How Margot Robbie’s big break was set up to fail: “It’s obviously not doing well”

It’s easy to underestimate a person’s skills when they make everything look effortless – Margot Robbie is the poster child of this phenomenon.

We all just take it as a given that she is one of the most sought-after stars in Hollywood and one of its most successful business moguls. While Sydney Sweeney struggles to come up with a pronounceable name for her lingerie line and the third richest man in the world sells out his ever-shrinking soul for the Melania documentary, Robbie is breezing across the red carpet while working behind the scenes on no fewer than seven movies. 

She isn’t a Hollywood nepo baby or the heir to a vast media corporation. She isn’t married to a long-time producer or even the child of a forgotten character actor. She was born in Australia and raised by a single mother who was a physiotherapist. She got into acting at the basement level and worked her way up, rung by rung, until she’d reached the seemingly impossible heights of the Australian soap opera, Neighbours.
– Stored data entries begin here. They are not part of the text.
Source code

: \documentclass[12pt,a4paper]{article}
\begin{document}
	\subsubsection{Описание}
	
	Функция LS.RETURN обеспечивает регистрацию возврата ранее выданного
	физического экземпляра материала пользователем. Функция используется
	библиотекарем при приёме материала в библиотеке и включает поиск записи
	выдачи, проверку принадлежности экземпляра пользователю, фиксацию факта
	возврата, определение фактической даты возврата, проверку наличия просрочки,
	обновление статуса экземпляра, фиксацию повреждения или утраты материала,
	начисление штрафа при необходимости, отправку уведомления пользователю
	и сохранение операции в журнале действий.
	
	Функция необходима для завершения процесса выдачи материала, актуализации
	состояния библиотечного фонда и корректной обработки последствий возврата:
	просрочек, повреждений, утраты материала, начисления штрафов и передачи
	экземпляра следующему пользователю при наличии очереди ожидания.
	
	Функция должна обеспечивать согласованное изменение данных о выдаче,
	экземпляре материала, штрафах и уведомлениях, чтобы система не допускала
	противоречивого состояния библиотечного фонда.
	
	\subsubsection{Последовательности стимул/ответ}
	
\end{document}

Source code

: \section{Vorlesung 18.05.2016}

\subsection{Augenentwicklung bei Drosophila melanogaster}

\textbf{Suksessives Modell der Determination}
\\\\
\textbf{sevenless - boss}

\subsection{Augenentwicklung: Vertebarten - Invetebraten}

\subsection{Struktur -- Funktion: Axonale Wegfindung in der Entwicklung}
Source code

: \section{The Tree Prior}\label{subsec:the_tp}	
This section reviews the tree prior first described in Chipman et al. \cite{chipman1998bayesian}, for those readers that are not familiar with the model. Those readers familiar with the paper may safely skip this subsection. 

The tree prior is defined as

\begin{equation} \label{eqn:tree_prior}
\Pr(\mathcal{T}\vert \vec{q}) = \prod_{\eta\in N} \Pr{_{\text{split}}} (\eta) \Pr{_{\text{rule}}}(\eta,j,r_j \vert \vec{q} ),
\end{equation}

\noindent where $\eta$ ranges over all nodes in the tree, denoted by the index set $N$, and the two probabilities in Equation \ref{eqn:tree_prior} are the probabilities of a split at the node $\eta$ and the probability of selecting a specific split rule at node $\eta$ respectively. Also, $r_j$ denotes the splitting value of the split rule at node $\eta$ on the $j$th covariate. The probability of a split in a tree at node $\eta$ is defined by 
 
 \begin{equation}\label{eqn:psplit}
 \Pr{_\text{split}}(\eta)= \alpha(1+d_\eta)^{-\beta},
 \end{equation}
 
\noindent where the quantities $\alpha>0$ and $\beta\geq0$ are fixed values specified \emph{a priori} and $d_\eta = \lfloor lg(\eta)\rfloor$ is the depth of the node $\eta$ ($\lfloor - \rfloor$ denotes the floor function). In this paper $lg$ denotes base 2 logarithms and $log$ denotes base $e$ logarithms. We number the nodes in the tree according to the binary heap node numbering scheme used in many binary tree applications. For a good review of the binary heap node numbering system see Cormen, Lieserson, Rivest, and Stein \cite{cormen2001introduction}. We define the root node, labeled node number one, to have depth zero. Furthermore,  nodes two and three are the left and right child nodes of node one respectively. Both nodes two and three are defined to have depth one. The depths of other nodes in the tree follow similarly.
For someone who started her career with no connections or template, this could easily have been the be-all and end-all of success, but, as we now know, Robbie was barely getting started.

Rather than stick around with Neighbours, she took a chance on Hollywood, auditioning for various TV series until she finally caught her big break. Pan Am was a stylish 1960s throwback about flight attendants that had Mad Men aspirations, and Robbie was cast as a young bride who ditches domestic drudgery for the glamour of commercial aviation. 

When it premiered in 2011, the show was a success, earning solid reviews and decent viewership numbers, but the network executives, forever slaves to the bottom line, wanted even bigger ratings. As a result, they did what 99% of their ilk does when they have a potential hit on their hands: they fucked it up. Instead of letting the series develop as the showrunners intended, they brought in a host of new writers and announced that they wanted something more akin to The Real Housewives than HBO.

“After the fifth episode, you see this abrupt change in content,” Robbie told Vanity Fair in 2016. “If they’re rehiring writers, it’s obviously not doing well.” It was clear to her that Pan Am wasn’t going to make it, and, as usual, she was one step ahead of everyone else. Instead of sticking it out and hoping that the executives knew what they were doing, she went on the hunt for the next opportunity.

This was a risky move. Even before she landed the part in Pan Am, Robbie had had to sign a contract committing to as many as seven seasons. If the show had been picked up for a second season, she wouldn’t have been able to accept any offers that conflicted with it. The fact that she went ahead and auditioned for Martin Scorsese anyway is a testament to her savviness even at this early stage in Hollywood.

Sure enough, Pan Am was cancelled, and Robbie landed the role of Naomi, the wife of Leonardo DiCaprio’s Jordan Belfort in The Wolf of Wall Street. If there is any moral to the story, it’s that Hollywood execs are almost always wrong and Margot Robbie is (A Big Bold Beautiful Journey aside) almost always right.